Dziennikarka „ESPN” poprosiła również najlepszego strzelca Bayernu (w tym sezonie już 51 trafień) o kilka słów na temat Leroya Sane, który zasilił szeregi rekordowego mistrza Niemiec na początku letniego okienka transferowego za mniej niż 50 milionów euro.
− Ma wielki talent. Jego występy są niesamowite. Jestem przekonany, że będzie mógł pokazać swoje najlepsze umiejętności jako zawodnik Bayernu już w pierwszych spotkaniach. Liczę, że nam pomoże i będziemy mieli dzięki niemu więcej opcji do gry − mówił dalej.
− W Bayernie z pewnością ludzie będą od niego oczekiwać jeszcze więcej niż w Man City, ponieważ jest teraz w Niemczech i wszyscy będą mu się przyglądać. Musi być gotowy mentalnie na to i ciężko pracować. Jestem jednak pewny, że pokaże na co go stać − dodał.
REKLAMA
Polak nie szczędził również pochwał pod adresem swojego młodszego kolegi, a będąc dokładniejszym Alphonso Daviesa, który w ostatnich miesiącach poczynił ogromny progres i stał się jednym z kluczowych piłkarzy Bayernu.
− Wykonał wielki krok w swoim rozwoju i całej karierze. To coś niesamowitego. Muszę przyznać, że jestem jego fanem. On może grać jeszcze lepiej i cały czas go naciskam i zachęcam, ponieważ wiem, że może być jeszcze lepszy − powiedział Lewandowski.

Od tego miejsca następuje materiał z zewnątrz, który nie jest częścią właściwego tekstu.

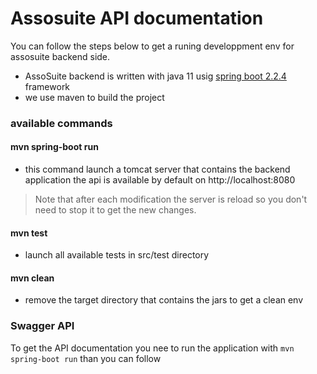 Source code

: # Assosuite API documentation
You can follow the steps below to get a runing developpment env for assosuite backend side.

- AssoSuite backend is written with java 11 usig [spring boot 2.2.4](https://docs.spring.io/spring-boot/docs/current/reference/htmlsingle/) framework
- we use maven to build the project

### available commands

#### mvn spring-boot run 
- this command launch a tomcat server that contains the backend application
the api is available by default on http://localhost:8080
> Note that after each  modification the server is reload so you don't need to stop it to get the new changes.

#### mvn test
- launch all available tests in src/test directory

#### mvn clean 
- remove the target directory that contains the jars to get a clean env 

### Swagger API
To get the API documentation you nee to run the application with `mvn spring-boot run` than you can follow [](http://localhost:8080/swagger-ui.html) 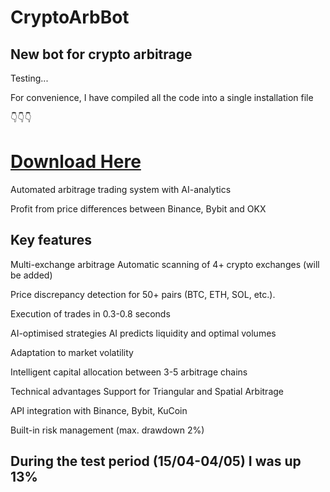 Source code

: # CryptoArbBot
## New bot for crypto arbitrage 

Testing...

For convenience, I have compiled all the code into a single installation file

👇👇👇

# [Download Here ](https://www.mediafire.com/folder/mp4fegk6gpe53/CryptoArbBot)

Automated arbitrage trading system with AI-analytics

Profit from price differences between Binance, Bybit and OKX

## Key features

 Multi-exchange arbitrage
Automatic scanning of 4+ crypto exchanges (will be added)

Price discrepancy detection for 50+ pairs (BTC, ETH, SOL, etc.).

Execution of trades in 0.3-0.8 seconds

 AI-optimised strategies
AI predicts liquidity and optimal volumes

Adaptation to market volatility

Intelligent capital allocation between 3-5 arbitrage chains

 Technical advantages
Support for Triangular and Spatial Arbitrage

API integration with Binance, Bybit, KuCoin

Built-in risk management (max. drawdown 2%)

## During the test period (15/04-04/05) I was up 13%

− Oczywiście jest bardzo młodym piłkarzem, ma jeszcze czas, ale z drugiej strony wiem, że może pracować jeszcze ciężej, aby stać się lepszym. Jeśli utrzyma tak szybkie tempo rozwoju, to może za dwa lata lub za rok, będzie jednym z najlepszych − dodał.
REKLAMA
− Zdaje sobie sprawę jak szybko wszystko się dla niego potoczyło i jak ciężki był to dla niego początek w Bayernie, próba odnalezienia się w nowym klubie i pierwsze kilka miesięcy. Po tym wszystkim pokazał co potrafi. Jest dopiero na początku swojej kariery. To niesamowite − podsumował Polak.